You can bound this summation by two integrals; $$\int_1^{1001} x^{-2/3}\mathrm{d}x\lt\sum_{k=1}^{1000}k^{-2/3}\lt1+\int_1^{1000}x^{-2/3}\mathrm{d}x$$ Hence we have $$27\lt3\sqrt[3]{1001}-3\lt\sum_{k=1}^{1000}k^{-2/3}\lt28$$ So as the value of the sum is strictly between $27$ and $28$, the floor of the sum is $27$.


Note that $\displaystyle \sum_{k=1}^{1000}\frac{3}{\sqrt[3]{(k+1)^2}+\sqrt[3]{k(k+1)}+\sqrt[3]{k^2}}<\sum_{k=1}^{1000}\frac{1}{\sqrt[3]{k^2}}<1+\sum_{k=2}^{1000}\frac{3}{\sqrt[3]{(k-1)^2}+\sqrt[3]{k(k-1)}+\sqrt[3]{k^2}}$.

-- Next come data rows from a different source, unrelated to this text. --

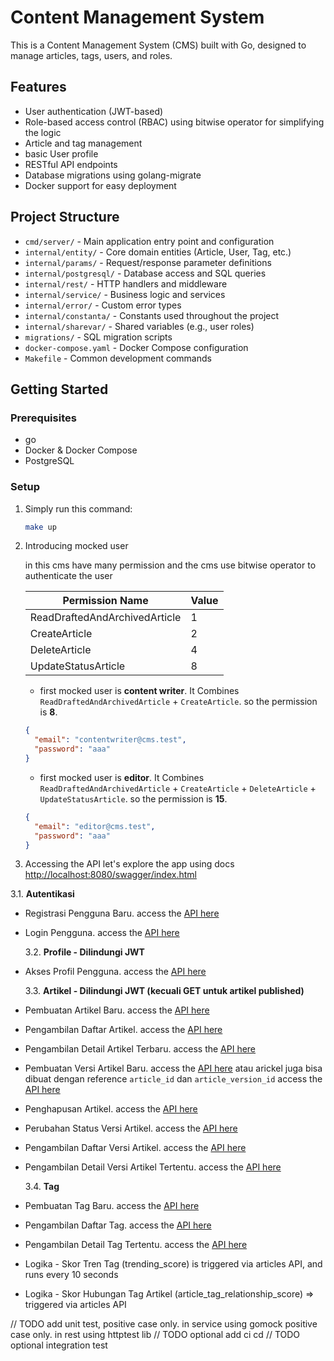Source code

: # Content Management System

This is a Content Management System (CMS) built with Go, designed to manage articles, tags, users, and roles.

## Features

- User authentication (JWT-based)
- Role-based access control (RBAC) using bitwise operator for simplifying the logic
- Article and tag management
- basic User profile
- RESTful API endpoints
- Database migrations using golang-migrate
- Docker support for easy deployment

## Project Structure

- `cmd/server/` - Main application entry point and configuration
- `internal/entity/` - Core domain entities (Article, User, Tag, etc.)
- `internal/params/` - Request/response parameter definitions
- `internal/postgresql/` - Database access and SQL queries
- `internal/rest/` - HTTP handlers and middleware
- `internal/service/` - Business logic and services
- `internal/error/` - Custom error types
- `internal/constanta/` - Constants used throughout the project
- `internal/sharevar/` - Shared variables (e.g., user roles)
- `migrations/` - SQL migration scripts
- `docker-compose.yaml` - Docker Compose configuration
- `Makefile` - Common development commands

## Getting Started

### Prerequisites

- go
- Docker & Docker Compose
- PostgreSQL

### Setup

1. Simply run this command:

   ```bash
   make up
   ```

2. Introducing mocked user

   in this cms have many permission and the cms use bitwise operator to authenticate the user

   | Permission Name               | Value |
   | ----------------------------- | ----- |
   | ReadDraftedAndArchivedArticle | 1     |
   | CreateArticle                 | 2     |
   | DeleteArticle                 | 4     |
   | UpdateStatusArticle           | 8     |

   - first mocked user is **content writer**. It Combines `ReadDraftedAndArchivedArticle` + `CreateArticle`. so the permission is **8**.

   ```json
   {
     "email": "contentwriter@cms.test",
     "password": "aaa"
   }
   ```

   - first mocked user is **editor**. It Combines `ReadDraftedAndArchivedArticle` + `CreateArticle` + `DeleteArticle` + `UpdateStatusArticle`. so the permission is **15**.

   ```json
   {
     "email": "editor@cms.test",
     "password": "aaa"
   }
   ```

3. Accessing the API
   let's explore the app using docs [http://localhost:8080/swagger/index.html](http://localhost:8080/swagger/index.html)

3.1. **Autentikasi**

- Registrasi Pengguna Baru. access the [API here](http://localhost:8080/swagger/index.html#/Auth/post_auth_register)
- Login Pengguna. access the [API here](http://localhost:8080/swagger/index.html#/Auth/post_auth_login)

  3.2. **Profile - Dilindungi JWT**

- Akses Profil Pengguna. access the [API here](http://localhost:8080/swagger/index.html#/Profile/get_profile)

  3.3. **Artikel - Dilindungi JWT (kecuali GET untuk artikel published)**

- Pembuatan Artikel Baru. access the [API here](http://localhost:8080/swagger/index.html#/articles/post_articles)
- Pengambilan Daftar Artikel. access the [API here](http://localhost:8080/swagger/index.html#/articles/get_articles)
- Pengambilan Detail Artikel Terbaru. access the [API here](http://localhost:8080/swagger/index.html#/articles/get_articles__articleID_)
- Pembuatan Versi Artikel Baru. access the [API here](`http://localhost:8080/swagger/index.html#/articles/post_articles__articleID__versions`) atau arickel juga bisa dibuat dengan reference `article_id` dan `article_version_id` access the [API here](`http://localhost:8080/swagger/index.html#/articles/post_articles__articleID__versions__articleVersionID_`)
- Penghapusan Artikel. access the [API here](http://localhost:8080/swagger/index.html#/articles/delete_articles__articleID_)
- Perubahan Status Versi Artikel. access the [API here](`http://localhost:8080/swagger/index.html#/articles/put_articles__articleID__versions__articleVersionID__status`)
- Pengambilan Daftar Versi Artikel. access the [API here](`http://localhost:8080/swagger/index.html#/articles/get_articles__articleID__versions`)
- Pengambilan Detail Versi Artikel Tertentu. access the [API here](`http://localhost:8080/swagger/index.html#/articles/post_articles__articleID__versions__articleVersionID_`)

  3.4. **Tag**

- Pembuatan Tag Baru. access the [API here](http://localhost:8080/swagger/index.html#/Tags/post_tags)
- Pengambilan Daftar Tag. access the [API here](http://localhost:8080/swagger/index.html#/Tags/get_tags)
- Pengambilan Detail Tag Tertentu. access the [API here](http://localhost:8080/swagger/index.html#/Tags/get_tags__name_)
- Logika - Skor Tren Tag (trending_score) is triggered via articles API, and runs every 10 seconds
- Logika - Skor Hubungan Tag Artikel (article_tag_relationship_score) => triggered via articles API

// TODO add unit test, positive case only. in service using gomock positive case only. in rest using httptest lib
// TODO optional add ci cd
// TODO optional integration test
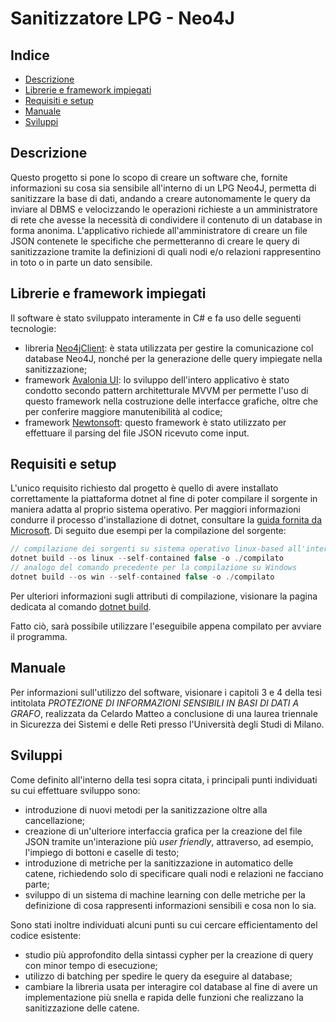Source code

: # Sanitizzatore LPG - Neo4J

## Indice 
- [Descrizione](#Descrizione)
- [Librerie e framework impiegati](#Librerie-e-framework-impiegati)
- [Requisiti e setup](#Requisiti-e-setup)
- [Manuale](#Manuale)
- [Sviluppi](#Sviluppi)
## Descrizione

Questo progetto si pone lo scopo di creare un software che, fornite informazioni su cosa sia sensibile all'interno di un LPG Neo4J, permetta di sanitizzare la base di dati, andando a creare autonomamente le query da inviare al DBMS e velocizzando le operazioni richieste a un amministratore di rete che avesse la necessità di condividere il contenuto di un database in forma anonima.
L'applicativo richiede all'amministratore di creare un file JSON contenete le specifiche che permetteranno di creare le query di sanitizzazione tramite la definizioni di quali nodi e/o relazioni rappresentino in toto o in parte un dato sensibile.

## Librerie e framework impiegati

Il software è stato sviluppato interamente in C\# e fa uso delle seguenti tecnologie:
- libreria [Neo4jClient](https://github.com/DotNet4Neo4j/Neo4jClient): è stata utilizzata per gestire la comunicazione col database Neo4J, nonché per la generazione delle query impiegate nella sanitizzazione;
- framework [Avalonia UI](https://avaloniaui.net/): lo sviluppo dell'intero applicativo è stato condotto secondo pattern architetturale MVVM per permette l'uso di questo framework nella costruzione delle interfacce grafiche, oltre che per conferire maggiore manutenibilità al codice;
- framework [Newtonsoft](https://www.newtonsoft.com/json): questo framework è stato utilizzato per effettuare il parsing del file JSON ricevuto come input.


## Requisiti e setup

L'unico requisito richiesto dal progetto è quello di avere installato correttamente la piattaforma dotnet al fine di poter compilare il sorgente in maniera adatta al proprio sistema operativo.
Per maggiori informazioni condurre il processo d'installazione di dotnet, consultare la [guida fornita da Microsoft](https://dotnet.microsoft.com/en-us/download).
Di seguito due esempi per la compilazione del sorgente:
```C
// compilazione dei sorgenti su sistema operativo linux-based all'interno della cartella "compilato"
dotnet build --os linux --self-contained false -o ./compilato
// analogo del comando precedente per la compilazione su Windows
dotnet build --os win --self-contained false -o ./compilato
```
Per ulteriori informazioni sugli attributi di compilazione, visionare la pagina dedicata al comando [dotnet build](https://learn.microsoft.com/en-us/dotnet/core/tools/dotnet-build).

Fatto ciò, sarà possibile utilizzare l'eseguibile appena compilato per avviare il programma. 

## Manuale

Per informazioni sull'utilizzo del software, visionare i capitoli 3 e 4 della tesi intitolata _PROTEZIONE DI INFORMAZIONI SENSIBILI IN BASI DI DATI A GRAFO_, realizzata da Celardo Matteo a conclusione di una laurea triennale in Sicurezza dei Sistemi e delle Reti presso l'Università degli Studi di Milano.
 
## Sviluppi

Come definito all'interno della tesi sopra citata, i principali punti individuati su cui effettuare sviluppo sono:
- introduzione di nuovi metodi per la sanitizzazione oltre alla cancellazione;
- creazione di un'ulteriore interfaccia grafica per la creazione del file JSON tramite un'interazione più _user friendly_, attraverso, ad esempio, l'impiego di bottoni e caselle di testo; 
- introduzione di metriche per la sanitizzazione in automatico delle catene, richiedendo solo di specificare quali nodi e relazioni ne facciano parte;
- sviluppo di un sistema di machine learning con delle metriche per la definizione di cosa rappresenti informazioni sensibili e cosa non lo sia.

Sono stati inoltre individuati alcuni punti su cui cercare efficientamento del codice esistente:
- studio più approfondito della sintassi cypher per la creazione di query con minor tempo di esecuzione;
- utilizzo di batching per spedire le query da eseguire al database;
- cambiare la libreria usata per interagire col database al fine di avere un implementazione più snella e rapida delle funzioni che realizzano la sanitizzazione delle catene.
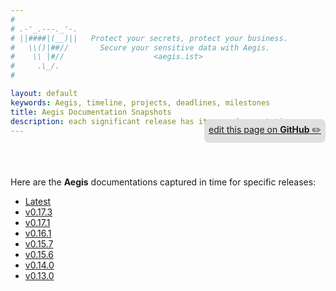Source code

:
 ```yaml
---
#
# .-'_.---._'-.
# ||####|(__)||   Protect your secrets, protect your business.
#   \\()|##//       Secure your sensitive data with Aegis.
#    \\ |#//                    <aegis.ist>
#     .\_/.
#

layout: default
keywords: Aegis, timeline, projects, deadlines, milestones
title: Aegis Documentation Snapshots
description: each significant release has its own documentation
---
```


<p style="text-align:right;position:relative;top:-40px;"
><a href="https://github.com/ShieldWorks/aegis-web/blob/main/doc-snapshots.md"
style="border-bottom: none;background:#e0e0e0;padding:0.5em;display:inline-block;
border-radius:8px;">
edit this page on <strong>GitHub</strong> ✏️</a></p>

Here are the **Aegis** documentations captured in time for specific releases:

* [Latest](https://aegis.ist/)
* [v0.17.3](https://aegis.ist/versions/v0.17.3)
* [v0.17.1](https://aegis.ist/versions/v0.17.1)
* [v0.16.1](https://aegis.ist/versions/v0.16.1)
* [v0.15.7](https://aegis.ist/versions/v0.15.7)
* [v0.15.6](https://aegis.ist/versions/v0.15.6)
* [v0.14.0](https://aegis.ist/versions/v0.14.0)
* [v0.13.0](https://aegis.ist/versions/v0.13.0)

$\displaystyle \sum_{k=1}^{1000}\frac{3}{\sqrt[3]{(k+1)^2}+\sqrt[3]{k(k+1)}+\sqrt[3]{k^2}}=\sum_{k=1}^{1000}\frac{3(\sqrt[3]{k+1}-\sqrt[3]{k})}{(k+1)-k}=3(\sqrt[3]{1001}-1)>27$

$\displaystyle 1+\sum_{k=2}^{1000}\frac{3}{\sqrt[3]{(k-1)^2}+\sqrt[3]{k(k-1)}+\sqrt[3]{k^2}}=1+\sum_{k=2}^{1000}\frac{3(\sqrt[3]{k}-\sqrt[3]{k-1})}{(k-1)-k}=1+3(\sqrt[3]{1000}-1)=28$

So, $\displaystyle \left\lfloor \sum_{k=1}^{1000}\frac{1}{\sqrt[3]{k^2}}\right\rfloor=27$.